● INSTRUCTIONS TO FOLLOW: Using the records below, filter out every line that lacks "frac" and copy the rest.

● THE INPUT:
====

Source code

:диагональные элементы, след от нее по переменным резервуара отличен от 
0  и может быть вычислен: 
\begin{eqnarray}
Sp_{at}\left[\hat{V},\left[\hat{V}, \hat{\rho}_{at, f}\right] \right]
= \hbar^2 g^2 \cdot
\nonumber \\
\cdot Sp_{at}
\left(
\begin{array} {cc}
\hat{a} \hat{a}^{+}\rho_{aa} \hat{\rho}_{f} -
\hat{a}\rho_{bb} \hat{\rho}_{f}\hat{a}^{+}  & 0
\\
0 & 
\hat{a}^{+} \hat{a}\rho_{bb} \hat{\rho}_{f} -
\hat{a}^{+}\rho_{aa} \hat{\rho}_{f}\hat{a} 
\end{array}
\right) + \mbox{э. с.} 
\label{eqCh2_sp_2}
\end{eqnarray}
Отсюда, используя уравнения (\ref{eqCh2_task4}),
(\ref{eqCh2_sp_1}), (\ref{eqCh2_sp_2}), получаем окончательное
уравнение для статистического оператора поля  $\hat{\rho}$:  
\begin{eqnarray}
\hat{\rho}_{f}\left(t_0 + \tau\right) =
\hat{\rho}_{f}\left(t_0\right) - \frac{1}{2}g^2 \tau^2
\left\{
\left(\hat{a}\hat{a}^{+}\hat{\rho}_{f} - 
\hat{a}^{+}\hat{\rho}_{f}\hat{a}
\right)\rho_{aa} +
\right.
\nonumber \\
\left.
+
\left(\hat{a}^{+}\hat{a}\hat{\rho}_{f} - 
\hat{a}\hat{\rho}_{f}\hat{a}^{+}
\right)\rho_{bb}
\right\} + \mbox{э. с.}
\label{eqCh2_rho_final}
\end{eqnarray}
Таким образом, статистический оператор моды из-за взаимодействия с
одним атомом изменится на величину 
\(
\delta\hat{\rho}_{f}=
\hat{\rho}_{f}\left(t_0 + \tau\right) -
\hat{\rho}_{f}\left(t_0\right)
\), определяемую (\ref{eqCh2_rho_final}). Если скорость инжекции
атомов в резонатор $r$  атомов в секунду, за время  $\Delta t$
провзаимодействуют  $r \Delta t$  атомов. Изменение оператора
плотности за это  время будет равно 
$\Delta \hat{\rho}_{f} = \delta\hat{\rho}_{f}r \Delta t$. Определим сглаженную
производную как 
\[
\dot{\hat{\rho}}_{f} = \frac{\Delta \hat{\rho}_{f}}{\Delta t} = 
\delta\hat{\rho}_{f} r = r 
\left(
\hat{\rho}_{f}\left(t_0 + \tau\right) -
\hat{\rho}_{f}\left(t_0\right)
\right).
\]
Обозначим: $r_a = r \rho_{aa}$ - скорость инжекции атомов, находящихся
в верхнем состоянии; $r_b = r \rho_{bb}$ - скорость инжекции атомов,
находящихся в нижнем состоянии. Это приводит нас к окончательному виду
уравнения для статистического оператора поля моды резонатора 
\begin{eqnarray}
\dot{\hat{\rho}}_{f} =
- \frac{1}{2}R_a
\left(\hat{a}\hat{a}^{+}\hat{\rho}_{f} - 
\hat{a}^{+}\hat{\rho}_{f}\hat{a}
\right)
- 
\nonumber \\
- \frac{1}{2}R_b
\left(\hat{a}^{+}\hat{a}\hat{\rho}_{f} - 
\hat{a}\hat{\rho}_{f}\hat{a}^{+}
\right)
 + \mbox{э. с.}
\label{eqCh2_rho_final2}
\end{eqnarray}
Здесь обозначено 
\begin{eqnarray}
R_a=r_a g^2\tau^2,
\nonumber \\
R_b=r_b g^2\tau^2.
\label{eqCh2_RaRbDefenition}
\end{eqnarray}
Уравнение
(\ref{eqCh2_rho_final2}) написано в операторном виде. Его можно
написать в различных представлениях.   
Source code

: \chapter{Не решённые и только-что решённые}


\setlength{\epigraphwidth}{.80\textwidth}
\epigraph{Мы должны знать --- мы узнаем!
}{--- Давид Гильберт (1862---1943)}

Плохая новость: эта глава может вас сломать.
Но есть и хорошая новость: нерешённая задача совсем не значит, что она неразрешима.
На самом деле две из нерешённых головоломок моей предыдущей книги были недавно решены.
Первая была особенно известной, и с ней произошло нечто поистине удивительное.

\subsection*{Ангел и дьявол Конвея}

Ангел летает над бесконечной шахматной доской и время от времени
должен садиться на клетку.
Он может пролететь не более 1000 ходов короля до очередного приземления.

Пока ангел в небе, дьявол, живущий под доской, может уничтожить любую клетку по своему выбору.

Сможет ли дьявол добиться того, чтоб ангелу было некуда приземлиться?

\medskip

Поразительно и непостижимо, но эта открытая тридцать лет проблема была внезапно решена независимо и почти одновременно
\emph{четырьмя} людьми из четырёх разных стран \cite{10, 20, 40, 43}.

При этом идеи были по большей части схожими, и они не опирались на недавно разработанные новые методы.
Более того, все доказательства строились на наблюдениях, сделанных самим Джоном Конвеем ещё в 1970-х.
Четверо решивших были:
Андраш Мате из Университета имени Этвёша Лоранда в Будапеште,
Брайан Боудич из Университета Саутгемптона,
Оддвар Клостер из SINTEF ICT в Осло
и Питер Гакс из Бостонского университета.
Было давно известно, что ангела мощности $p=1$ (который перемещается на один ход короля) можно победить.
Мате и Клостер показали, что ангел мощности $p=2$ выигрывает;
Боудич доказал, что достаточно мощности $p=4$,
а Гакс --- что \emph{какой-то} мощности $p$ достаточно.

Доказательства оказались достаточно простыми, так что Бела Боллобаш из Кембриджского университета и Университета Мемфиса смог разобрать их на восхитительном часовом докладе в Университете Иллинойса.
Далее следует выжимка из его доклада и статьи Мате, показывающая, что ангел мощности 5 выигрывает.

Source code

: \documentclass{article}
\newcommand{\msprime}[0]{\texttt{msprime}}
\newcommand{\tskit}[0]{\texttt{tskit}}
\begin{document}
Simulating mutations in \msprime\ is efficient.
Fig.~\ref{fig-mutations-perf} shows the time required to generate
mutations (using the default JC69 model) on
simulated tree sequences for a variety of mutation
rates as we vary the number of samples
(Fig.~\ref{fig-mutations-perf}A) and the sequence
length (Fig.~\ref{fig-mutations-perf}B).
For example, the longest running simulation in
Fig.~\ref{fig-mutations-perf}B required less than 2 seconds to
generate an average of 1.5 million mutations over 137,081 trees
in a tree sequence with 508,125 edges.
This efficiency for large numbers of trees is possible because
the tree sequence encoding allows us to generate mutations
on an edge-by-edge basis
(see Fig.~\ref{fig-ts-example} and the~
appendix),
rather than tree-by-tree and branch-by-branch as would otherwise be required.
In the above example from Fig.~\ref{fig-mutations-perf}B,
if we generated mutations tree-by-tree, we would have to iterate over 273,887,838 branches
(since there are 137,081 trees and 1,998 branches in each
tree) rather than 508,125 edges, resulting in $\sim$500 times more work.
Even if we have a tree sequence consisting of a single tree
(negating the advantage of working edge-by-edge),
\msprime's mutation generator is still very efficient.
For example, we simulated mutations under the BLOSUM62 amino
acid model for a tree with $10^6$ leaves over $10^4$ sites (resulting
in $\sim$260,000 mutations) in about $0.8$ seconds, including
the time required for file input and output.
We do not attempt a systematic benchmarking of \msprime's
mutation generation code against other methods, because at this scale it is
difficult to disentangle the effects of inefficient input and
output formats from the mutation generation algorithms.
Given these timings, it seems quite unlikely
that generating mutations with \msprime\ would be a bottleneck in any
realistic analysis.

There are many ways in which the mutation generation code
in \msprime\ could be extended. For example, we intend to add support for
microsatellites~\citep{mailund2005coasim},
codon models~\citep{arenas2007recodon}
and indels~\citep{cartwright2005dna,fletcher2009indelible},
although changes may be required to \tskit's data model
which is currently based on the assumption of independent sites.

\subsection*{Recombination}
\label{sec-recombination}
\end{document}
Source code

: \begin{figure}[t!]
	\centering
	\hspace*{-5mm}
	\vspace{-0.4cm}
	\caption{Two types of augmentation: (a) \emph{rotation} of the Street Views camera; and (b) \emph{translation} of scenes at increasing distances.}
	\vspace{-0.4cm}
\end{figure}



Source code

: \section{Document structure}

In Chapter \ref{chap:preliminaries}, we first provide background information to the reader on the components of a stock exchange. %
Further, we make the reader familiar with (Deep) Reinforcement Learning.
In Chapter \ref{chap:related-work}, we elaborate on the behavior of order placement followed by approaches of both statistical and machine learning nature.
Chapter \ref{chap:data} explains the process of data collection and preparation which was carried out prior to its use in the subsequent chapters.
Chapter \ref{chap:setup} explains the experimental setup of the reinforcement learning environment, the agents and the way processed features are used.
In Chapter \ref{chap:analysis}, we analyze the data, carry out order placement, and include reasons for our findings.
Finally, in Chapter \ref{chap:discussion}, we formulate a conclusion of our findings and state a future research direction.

====

● EXERCISE ANSWER:
\hat{\rho}_{f}\left(t_0\right) - \frac{1}{2}g^2 \tau^2
\dot{\hat{\rho}}_{f} = \frac{\Delta \hat{\rho}_{f}}{\Delta t} = 
- \frac{1}{2}R_a
- \frac{1}{2}R_b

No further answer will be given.